The powerful point that Aidan was making in the article was that a company sees a speaker as a business tool and wants to know the WHY of hiring them. This is not satisfied by vague claims of making a workforce happier or improving how people work together. Try saying “So What?” after each of those ideas. Yippee, a happy workforce, that will please the shareholders.
How about, saying instead- “If you hire me it will improve retention by 25% and reduce sick leave by 30%” – now you are talking a language your prospective client understands. That translates into actual cold hard cash for a business. Now you are showing your ROI- return on investment.
Usually when you meet a busy CEO or HR Director you have a very short time to convince them to hire you. Let’s face it- they will expect you to be able to pitch yourself well as a professional speaker, or why even consider you?
I was able to have a long chat with Aidan and he did indeed ask me what I spoke about. As he describes in the article I launched into my elevator pitch which I had devised with the help of another fellow speaker.
It is so hard, when you know your subject so well and how it affects the people you speak to, to summarise, in no more than 30 seconds, your topic.
I already knew there was something amiss with my elevator pitch. Every time I had delivered it a part of my mind was distracted with the thought of ‘hmm, something doesn’t sound quite right. There’s something missing….’ Although it did contain the main facts of who I am and what a unique experience I had been through, it was still missing a key ingredient.
However, after chatting with Aidan I realised what was wrong. It didn’t explain to a client why hiring me to speak about the lessons I have drawn from my experiences would benefit them or their delegates. As we spoke he made me go over and over my pitch having asked me questions he highlights in his article i.e. What is your ROI to a client?
I’ve since re-written it very much based on his advice and noticed that clients are quicker in deciding to book me and the fee I charge becomes secondary.

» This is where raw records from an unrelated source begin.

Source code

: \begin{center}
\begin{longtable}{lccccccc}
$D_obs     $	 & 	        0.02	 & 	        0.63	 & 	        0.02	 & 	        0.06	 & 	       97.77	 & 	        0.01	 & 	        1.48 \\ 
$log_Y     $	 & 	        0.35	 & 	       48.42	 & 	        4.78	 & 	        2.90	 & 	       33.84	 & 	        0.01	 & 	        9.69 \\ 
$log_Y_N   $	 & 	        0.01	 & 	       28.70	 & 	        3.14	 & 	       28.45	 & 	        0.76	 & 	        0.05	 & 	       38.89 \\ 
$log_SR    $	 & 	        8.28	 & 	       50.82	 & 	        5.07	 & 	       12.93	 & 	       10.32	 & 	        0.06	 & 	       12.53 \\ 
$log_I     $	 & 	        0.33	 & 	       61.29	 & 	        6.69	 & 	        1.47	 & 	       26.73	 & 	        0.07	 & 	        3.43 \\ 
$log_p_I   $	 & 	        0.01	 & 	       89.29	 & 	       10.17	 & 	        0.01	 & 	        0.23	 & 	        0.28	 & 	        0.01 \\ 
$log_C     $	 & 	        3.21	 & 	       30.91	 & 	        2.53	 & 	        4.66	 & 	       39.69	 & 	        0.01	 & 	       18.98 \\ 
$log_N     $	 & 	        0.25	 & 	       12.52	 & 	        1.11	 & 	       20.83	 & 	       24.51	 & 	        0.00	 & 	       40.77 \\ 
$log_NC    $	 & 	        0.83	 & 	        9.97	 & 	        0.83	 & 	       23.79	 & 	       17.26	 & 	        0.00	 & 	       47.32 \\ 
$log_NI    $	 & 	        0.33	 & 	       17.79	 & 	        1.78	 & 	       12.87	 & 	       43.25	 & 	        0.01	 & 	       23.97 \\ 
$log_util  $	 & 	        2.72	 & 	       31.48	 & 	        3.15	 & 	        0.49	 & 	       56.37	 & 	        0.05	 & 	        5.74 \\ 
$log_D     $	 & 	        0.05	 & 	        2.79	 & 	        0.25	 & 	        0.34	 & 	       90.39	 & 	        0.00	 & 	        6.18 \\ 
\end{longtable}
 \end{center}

Don’t ever think your ROI is not about the money
When you approach a client about hiring you as a speaker, or if you are a business hiring a speaker, think carefully about what you want from the exchange. Don’t get lost in nice ideas about delegates “enjoying” the speech. Of course they should enjoy it, but is that really the point? Really good sales people understand that we spend money on perceived benefits, not vague promises. If you dine out at a fine restaurant you expect good food, good service and an experience. You are not eating there just because you are hungry. Yes you need to eat, but you want to enjoy it beyond grabbing a burger at the local fast food place.
If you want to command a high speakers’ fee then your clients’ needs and wants must be satisfied – you have to give them exceptional value as a return on their investment. To achieve that you need to understand what their measure of value is; what they want to achieve from hiring you. A real return on investment is quantifiable, and can be translated into profit, or at the very least, savings or reductions in cost. Your ROI needs to be clear, understandable and match the clients’ needs. Once you get that established, then your value increases.
Similarly a business needs to be clear about their expectations of a speakers’ impact on their delegates. It may be that your workforce is demotivated and an inspirational speaker will re-motivate them. Measuring the impact of that can be difficult, so establish some kind of benchmark to track the impact. A good speaker will be able to give a company ideas on this and will know their ROI and state it clearly. Understanding and being able to explain your ROI is mutually beneficial for speaker and client.
Now go polish up that elevator pitch!